Printing and sharing
Plug a printer into a Chromebook and not much will happen apart from a message appearing mentioning something called Google CloudPrint. You can’t print directly from a Chromebook. It boils down to this: The only way to print from a Chromebook is across the Internet to a printer attached to another computer that’s been logged-in via the Google Chrome browser. This is true even if the other computer is in the same room as you.
That’s not the only annoyance. Once you’ve finished writing, you’ll probably want to send off your copy as a Word document attached to an email. At the top right of each document is a button marked Share, which might seem to offer what’s needed, but this is designed to let you add other people to the document so you can collaborate via the Google Docs website. To get a copy of the file so you can email it along with a personal message, you’ll have to click File > Download As. The document will then be converted into a Microsoft Word file or PDF (the choice is yours), and saved to your Chromebook’s hard disk, where you can attach it to an email like you would on any other computer.
Dealing with documents sent to you via email — as you might do repeatedly when working on a document during the editing phase — is equally tricky. If you use Gmail there will be an option to import the file to Google Docs, but not if you’re using Microsoft, Yahoo or any other email service. In that case you’ll have to download the file again to your Chromebook’s hard disk, then open it for editing and click File > Save As Google Docs.

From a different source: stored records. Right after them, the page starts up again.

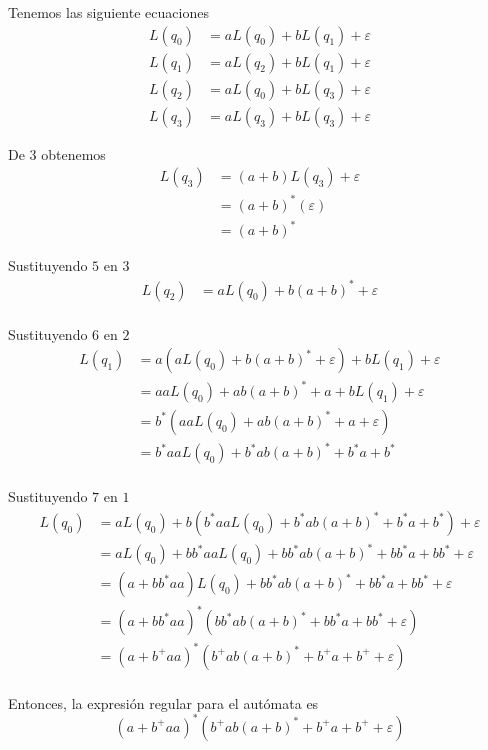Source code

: {  \setcounter{equation}{0}
  Tenemos las siguiente ecuaciones
  \begin{align}
    L(q_0) &= aL(q_0) + bL(q_1) + \varepsilon \\
    L(q_1) &= aL(q_2) + bL(q_1) + \varepsilon \\
    L(q_2) &= aL(q_0) + bL(q_3) + \varepsilon \\
    L(q_3) &= aL(q_3) + bL(q_3) + \varepsilon 
  \end{align}

  De $3$ obtenemos
  \begin{equation}
  \begin{aligned}
    L(q_3) &= (a + b)L(q_3) + \varepsilon \\
          &= (a + b)^* (\varepsilon) \\
          &= (a + b)^* 
  \end{aligned}
  \end{equation}

  Sustituyendo $5$ en $3$
  \begin{equation}
  \begin{aligned}
    L(q_2) &= aL(q_0) + b(a+b)^* + \varepsilon \\
  \end{aligned}
  \end{equation}

  Sustituyendo $6$ en $2$
  \begin{equation}
  \begin{aligned}
    L(q_1) &= a(aL(q_0) + b(a+b)^* + \varepsilon) + bL(q_1) + \varepsilon \\
          &= aaL(q_0) + ab(a+b)^* + a + bL(q_1) + \varepsilon \\
          &= b^* (aaL(q_0) + ab(a+b)^* + a + \varepsilon )\\
          &= b^*aaL(q_0) + b^*ab(a+b)^* + b^*a + b^* \\
  \end{aligned}
  \end{equation}

  Sustituyendo $7$ en $1$
  \begin{equation}
  \begin{aligned}
    L(q_0) &= aL(q_0) + b(b^*aaL(q_0) + b^*ab(a+b)^* + b^*a + b^* ) + \varepsilon \\
          &= aL(q_0) + bb^*aaL(q_0) + bb^*ab(a+b)^* + bb^*a + bb^* + \varepsilon \\
          &= (a + bb^*aa)L(q_0) + bb^*ab(a+b)^* + bb^*a + bb^* + \varepsilon \\
          &= (a + bb^*aa)^* (bb^*ab(a+b)^* + bb^*a + bb^* + \varepsilon)\\
          &= (a + b^+aa)^* (b^+ab(a+b)^* + b^+a + b^+ + \varepsilon)\\
  \end{aligned}
  \end{equation}

  Entonces, la expresión regular para el autómata es 
  $$\boxed{(a + b^+aa)^* (b^+ab(a+b)^* + b^+a + b^+ + \varepsilon)}$$
}
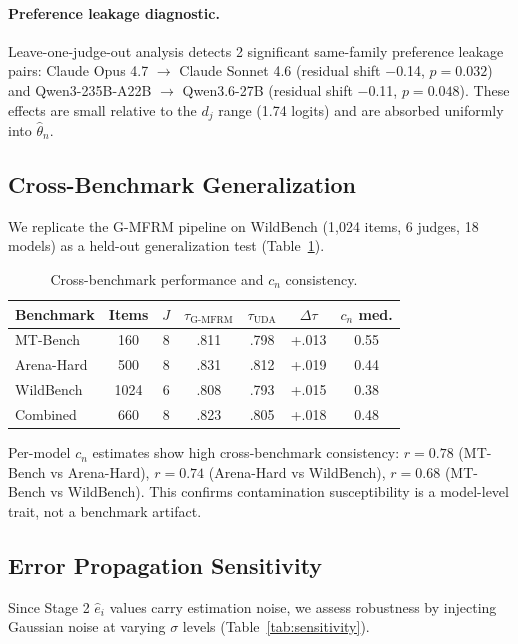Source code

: \documentclass[letterpaper,11pt]{article}
\begin{document}
\paragraph{Preference leakage diagnostic.} Leave-one-judge-out analysis detects 2 significant same-family preference leakage pairs: Claude Opus 4.7 $\to$ Claude Sonnet 4.6 (residual shift $-$0.14, $p = 0.032$) and Qwen3-235B-A22B $\to$ Qwen3.6-27B (residual shift $-$0.11, $p = 0.048$). These effects are small relative to the $d_j$ range (1.74 logits) and are absorbed uniformly into $\hat{\theta}_n$.

\subsection{Cross-Benchmark Generalization}

We replicate the G-MFRM pipeline on WildBench (1,024 items, 6 judges, 18 models) as a held-out generalization test (Table~\ref{tab:cross_benchmark}).

\begin{table}[t]
\centering
\caption{Cross-benchmark performance and $c_n$ consistency.}
\label{tab:cross_benchmark}
\small
\begin{tabular}{lcccccc}
\toprule
Benchmark & Items & $J$ & $\tau_{\text{G-MFRM}}$ & $\tau_{\text{UDA}}$ & $\Delta\tau$ & $c_n$ med. \\
\midrule
MT-Bench & 160 & 8 & .811 & .798 & +.013 & 0.55 \\
Arena-Hard & 500 & 8 & .831 & .812 & +.019 & 0.44 \\
WildBench & 1024 & 6 & .808 & .793 & +.015 & 0.38 \\
Combined & 660 & 8 & .823 & .805 & +.018 & 0.48 \\
\bottomrule
\end{tabular}
\end{table}

Per-model $c_n$ estimates show high cross-benchmark consistency: $r = 0.78$ (MT-Bench vs Arena-Hard), $r = 0.74$ (Arena-Hard vs WildBench), $r = 0.68$ (MT-Bench vs WildBench). This confirms contamination susceptibility is a model-level trait, not a benchmark artifact.

\subsection{Error Propagation Sensitivity}

Since Stage 2 $\hat{e}_i$ values carry estimation noise, we assess robustness by injecting Gaussian noise at varying $\sigma$ levels (Table~\ref{tab:sensitivity}).
\end{document}
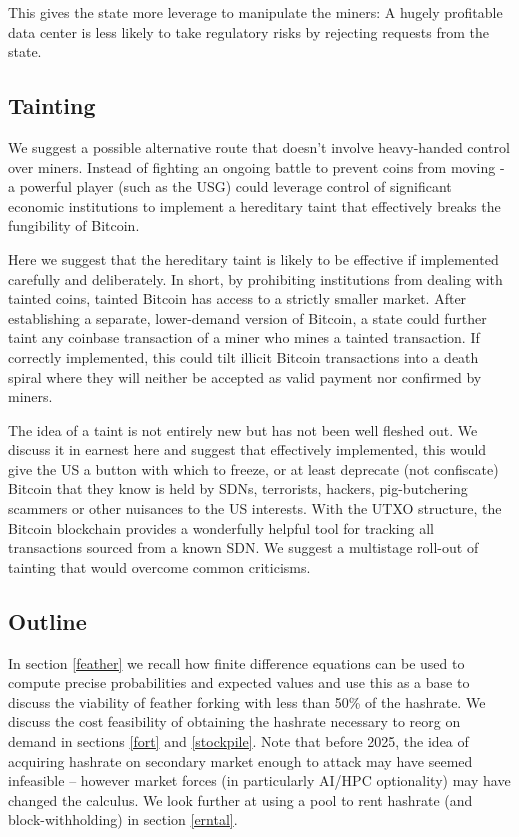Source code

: \documentclass{article}%
\begin{document}
This gives the state more leverage to manipulate the miners: A hugely
profitable data center is less likely to take regulatory risks by rejecting requests from
the state.

\subsection{Tainting}

We suggest a possible alternative route that doesn't involve heavy-handed
control over miners.  Instead of fighting an ongoing battle to prevent coins
from moving - a powerful player (such as the USG) could leverage control of
significant economic institutions to implement a hereditary taint that
effectively breaks the fungibility of Bitcoin.

Here we suggest that the hereditary taint is likely to be effective if
implemented carefully and deliberately.  In short, by prohibiting
institutions from dealing with tainted coins, tainted Bitcoin has access to a
strictly smaller market.  After establishing a separate, lower-demand version
of Bitcoin, a state could further taint any coinbase transaction of a miner
who mines a tainted transaction. If correctly implemented, this could tilt illicit
Bitcoin transactions into a death spiral where they will neither be accepted
as valid payment nor confirmed by miners.

The idea of a taint is not entirely new but has not been well fleshed out.
 We discuss it in earnest here and suggest that effectively implemented, this
would give the US a button with which to freeze, or at least deprecate (not
confiscate) Bitcoin that they know is held by SDNs, terrorists, hackers,
pig-butchering scammers or other nuisances to the US interests.  With the
UTXO structure, the Bitcoin blockchain provides a wonderfully helpful tool
for tracking all transactions sourced from a known SDN.  We suggest a multistage roll-out of tainting that would overcome common criticisms.

\subsection{Outline}

In section \ref{feather} we recall how finite difference equations can be used
to compute precise probabilities and expected values and use this as
a base to discuss the viability of feather forking with less than 50\% of the
hashrate.  We discuss the cost feasibility of obtaining the hashrate
necessary to reorg on demand in sections \ref{fort} and  \ref{stockpile}.
 Note that before 2025, the idea of acquiring hashrate on secondary market
enough to attack may have seemed infeasible -- however market forces (in
particularly AI/HPC optionality) may have changed the calculus.  We look
further at using a pool to rent hashrate (and block-withholding) in section
\ref{erntal}.
\end{document}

The whole process is confusing and long-winded — and that’s before we discuss the difficulties of dealing with zip files, which can quite frankly be baffling.
Other online services
Google isn’t the only show in town when it comes to online office suites and the strongest competition is provided by Microsoft. It offers free online versions of its core Office apps, including Word. Just visit http://onedrive.live.com and login with your Microsoft account, which you may already have if you use an Xbox games console or have an Outlook.com/Hotmail/Live.com email account. If not, creating an account is free of charge. Again you can access the online Office apps from any computer and not just a Chromebook, so can try-out using them for your work before investing in a Chromebook.
Like Google Docs, the online Office apps also save to cloud storage but this time it’s Microsoft’s own OneDrive (and it should be obvious that the various cloud services are mutually incompatible). Coupled to an Outlook.com email address, which are also free to those who haven’t already got one, this arguably offers the best toolkit for a writer using a Chromebook — documents sent to an Outlook.com email address can be opened in the online version of Word, where they’ll automatically be saved to your OneDrive. However, once edited, you’ll still need to download them to your Chromebook’s disk and then reattach them to your reply via OneDrive because, like Google, Microsoft enforces online collaboration as the chief method of sharing files. This is likely to perplex most editors.
Working within Microsoft’s empire also keeps documents in Word format and avoids converting the document to and from Google Docs format, which is sure to corrupt the layout sooner rather than later. There’s still the issue with getting files out of zip archives, however, and I experienced a few crashes.